First off, let me introduce myself. I’m Trisha Paul, a junior at the University of Michigan pursuing a B.S. in Honors English with a minor in Medical Anthropology. I hope to attend medical school and, eventually, become a Pediatric Oncologist.
I came to college with a fascination for medicine, a love for literature, and an uncertainty about how to pursue both. At the time, I figured that I could major in English in undergrad, then shift gears and head to medical school. Freshman year, however, showed me that these interests were not quite as different as I thought.
I remember reading a New York Times article about Abraham Verghese. I was so excited to see that I wasn’t the only one to share interests in medicine and in literature. I even emailed Dr. Verghese just to tell him how inspiring it was for me to read about his life, and that I have often felt the same way about how medicine and writing require “an infinite curiosity about other people.” I was pleasantly surprised to even get a response from him!
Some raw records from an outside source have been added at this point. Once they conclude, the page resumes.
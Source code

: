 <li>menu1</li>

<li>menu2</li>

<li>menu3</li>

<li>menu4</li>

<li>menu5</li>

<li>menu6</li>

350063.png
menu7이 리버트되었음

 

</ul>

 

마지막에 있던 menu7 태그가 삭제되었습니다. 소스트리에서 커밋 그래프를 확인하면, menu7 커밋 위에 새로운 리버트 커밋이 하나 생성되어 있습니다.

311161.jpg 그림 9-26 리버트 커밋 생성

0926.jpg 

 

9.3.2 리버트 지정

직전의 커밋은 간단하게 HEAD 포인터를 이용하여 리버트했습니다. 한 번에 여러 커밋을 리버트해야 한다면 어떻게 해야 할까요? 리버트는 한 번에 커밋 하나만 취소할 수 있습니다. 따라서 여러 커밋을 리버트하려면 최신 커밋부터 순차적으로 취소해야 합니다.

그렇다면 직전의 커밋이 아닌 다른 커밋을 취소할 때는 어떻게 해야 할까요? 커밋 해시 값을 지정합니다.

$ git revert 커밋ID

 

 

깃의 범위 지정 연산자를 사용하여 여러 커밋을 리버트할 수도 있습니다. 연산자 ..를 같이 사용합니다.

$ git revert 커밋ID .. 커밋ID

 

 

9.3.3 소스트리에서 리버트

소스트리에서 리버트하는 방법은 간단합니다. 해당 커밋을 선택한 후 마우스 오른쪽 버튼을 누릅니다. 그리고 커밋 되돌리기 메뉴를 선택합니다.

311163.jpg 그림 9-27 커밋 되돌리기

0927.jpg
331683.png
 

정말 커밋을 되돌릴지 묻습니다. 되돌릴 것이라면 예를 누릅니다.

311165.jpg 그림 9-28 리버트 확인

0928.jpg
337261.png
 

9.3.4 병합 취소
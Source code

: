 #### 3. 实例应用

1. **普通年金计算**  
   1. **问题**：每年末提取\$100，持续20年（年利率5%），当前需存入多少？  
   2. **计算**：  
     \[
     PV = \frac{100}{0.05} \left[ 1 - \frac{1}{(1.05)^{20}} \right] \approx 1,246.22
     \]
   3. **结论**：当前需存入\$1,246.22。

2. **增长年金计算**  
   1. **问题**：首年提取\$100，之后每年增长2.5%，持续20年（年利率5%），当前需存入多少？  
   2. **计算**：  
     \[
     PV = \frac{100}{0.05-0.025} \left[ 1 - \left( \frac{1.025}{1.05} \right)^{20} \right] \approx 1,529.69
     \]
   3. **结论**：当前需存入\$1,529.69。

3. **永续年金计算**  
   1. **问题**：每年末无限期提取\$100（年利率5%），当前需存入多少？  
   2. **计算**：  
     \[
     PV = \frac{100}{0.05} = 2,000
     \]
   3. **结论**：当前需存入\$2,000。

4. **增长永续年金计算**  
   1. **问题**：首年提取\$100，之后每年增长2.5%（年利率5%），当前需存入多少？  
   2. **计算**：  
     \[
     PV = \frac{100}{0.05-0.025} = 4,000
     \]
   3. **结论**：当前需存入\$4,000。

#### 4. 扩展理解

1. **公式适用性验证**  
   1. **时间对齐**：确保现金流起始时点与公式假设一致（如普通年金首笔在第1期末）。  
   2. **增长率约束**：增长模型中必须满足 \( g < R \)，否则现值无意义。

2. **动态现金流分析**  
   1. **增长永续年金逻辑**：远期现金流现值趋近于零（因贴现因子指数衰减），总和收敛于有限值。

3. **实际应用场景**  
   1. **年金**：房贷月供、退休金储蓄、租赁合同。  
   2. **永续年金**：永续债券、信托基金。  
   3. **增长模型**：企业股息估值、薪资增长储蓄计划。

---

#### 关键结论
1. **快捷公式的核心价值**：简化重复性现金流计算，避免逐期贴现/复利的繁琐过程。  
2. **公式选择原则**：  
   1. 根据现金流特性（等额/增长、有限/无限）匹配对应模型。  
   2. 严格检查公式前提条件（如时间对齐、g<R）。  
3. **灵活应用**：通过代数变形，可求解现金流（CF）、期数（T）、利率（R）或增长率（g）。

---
I started to come across other doctors like Perri Klass who shared an interest in literature. There’s even a wikipedia page about physician-writers. The more I learned about these individuals, the more I became convinced that there was a way for me to intertwine my interests in literature and medicine in my future career.
And that’s when I learned about the field of Narrative Medicine. A fellow pre-med English major told me about Columbia University’s Program in Narrative Medicine, which educates leaders who will “imbue patient care and professional education with the skills and values of narrative understanding.”
This program embodies exactly what I had hoped to do; it encourages an exploration of the “and” between literature and medicine. I began delving into this intersection through a number of works: Anne Fadiman’s The Spirit Catches You and You Fall Down, Abraham Verghese’s My Own Country, Susan Sontag‘s Illness as Metaphor, Siddhartha Mukherjee’s The Emperor of All Maladies, Rebecca Skloot’s The Life of Henrietta Lacks. The more I read, the more intrigued I become.
At the University of Michigan, there was even an English course offered that explored illness narratives with Howard Markel, another incredible physician-writer. I was eager to take the class and devastated when it was cancelled. Determined to still read the material, I emailed Alexandra Stern, the professor who co-taught the class in the past, with hopes of doing an independent study.
And thanks to Professor Stern’s enthusiasm, that’s what I’ll be doing this semester – studying Illness Narratives: Literature and Medicine. I’m so excited that this worked out, and I can’t wait to learn more about this fascinating body of literature. This blog will be a place for me to reflect about the works that I encounter, to struggle with the text and the ideas that I come across.
I look forward to continuing my investigations of illness narratives even after this semester. It’s a new year, and I’m excited about the new adventures that it brings.